Una noche estábamos en una reunión tan
numerosa, que faltaban sillas; entonces Celina me sentó sobre sus rodillas y
nos miramos con tanto cariño, que un sacerdote exclamó: «¡Cómo se quieren!
¡Esas dos hermanas serán siempre inseparables!» Sí, nos queríamos; pero nuestro
cariño era tan puro y tan fuerte, que el pensamiento de la separación no nos
inquietaba, pues sabíamos que nada en el mundo, ni siquiera el océano, podría
alejarnos una de otra...
Celina veía tranquila cómo mi barquilla se iba
acercando a la ribera del Carmelo y se resignaba a quedarse en el mar
tempestuoso del mundo todo el tiempo que Dios quisiera, segura de que un día
también ella llegaría a la ribera objeto de nuestros deseos...)
El domingo 20
de noviembre, vestidas según la etiqueta del Vaticano (es decir, de negro, y
con mantilla de encaje por tocado) y adornadas con una gran medalla de León
XIII que colgaba de una cinta azul y blanca, hicimos nuestra entrada en el
Vaticano, en la capilla del Sumo Pontífice. A las 8, nuestra emoción fue muy
profunda al verle entrar para celebrar la santa Misa... Tras bendecir a los
numerosos peregrinos congregados a su alrededor, subió las gradas del altar y
nos demostró con su piedad, digna del Vicario de Jesús, que era verdaderamente
«el Santo Padre». Cuando Jesús bajó a las manos de su Pontífice, mi corazón
latió con fuerza y mi oración se hizo ardiente. Sin embargo, la confianza
llenaba mi corazón.
El Evangelio de ese día contenía estas palabras: «No temas,
pequeño rebaño, porque mi Padre ha tenido a bien daros su reino». No, no temía.
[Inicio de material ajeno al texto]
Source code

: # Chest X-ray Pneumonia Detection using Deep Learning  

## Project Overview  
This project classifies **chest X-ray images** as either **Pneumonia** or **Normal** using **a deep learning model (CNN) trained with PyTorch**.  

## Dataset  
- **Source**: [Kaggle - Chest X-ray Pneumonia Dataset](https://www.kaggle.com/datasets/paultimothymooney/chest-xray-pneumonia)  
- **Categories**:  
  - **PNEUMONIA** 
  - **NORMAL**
Esperaba que muy pronto sería mío el reino del Carmelo. No pensaba entonces en
aquellas otras palabras de Jesús: «Yo os transmito el reino como me lo
transmitió mi Padre a mí». Es decir, te reservo cruces y tribulaciones; así te
harás digna de poseer ese reino por el que suspiras. Si fue necesario que
Cristo sufriera, para entrar así en su gloria, si tú quieres tener un sitio a
su lado, ¡tendrás que beber el cáliz que él mismo bebió...! Ese cáliz me lo
presentó el Santo Padre, y mis lágrimas fueron a mezclarse con la amarga bebida
que se me ofrecía.
Después de la misa de acción de gracias que siguió a la de
Su Santidad, comenzó la audiencia. León XIII estaba sentado en un gran sillón.
Vestía simplemente una sotana blanca y una muceta del mismo color, y en
la cabeza no llevaba más que un pequeño solideo. A su lado estaban, de pie, varios
cardenales, arzobispos y obispos, pero yo sólo los vi globalmente, pues mi
atención estaba centrada en el Santo Padre. Ibamos desfilando procesionalmente
ante él. Cada peregrino, cuando le llegaba su turno, se arrodillaba, besaba el
pie y la mano de León XIII, recibía su bendición y dos guardias nobles le
tocaban, por ceremonia, indicándole así que debía levantarse (al peregrino,
pues me explico tan mal, que podría entenderse que era al Papa).
Antes de
entrar en el salón pontificio, yo estaba completamente decidida a hablar; pero
sentí que mi valor flaqueaba cuando vi a la derecha del Santo Padre ¡al «Señor
Révérony...! Casi en aquel mismo instante nos dijeron de su parte que prohibía
hablar a León XIII, pues la audiencia se estaba prolongando demasiado... Yo me
volví hacia mi Celina querida para conocer su opinión. «¡Habla!», me dijo. Un
momento después estaba yo a los pies del Santo Padre. Después de besarle la
sandalia, me presentó la mano; pero en lugar de besársela, junté las mías y
elevando hacia su rostro mis ojos bañados en lágrimas, exclamé: «¡Santísimo
Padre, tengo que pediros una gracia muy grande...!»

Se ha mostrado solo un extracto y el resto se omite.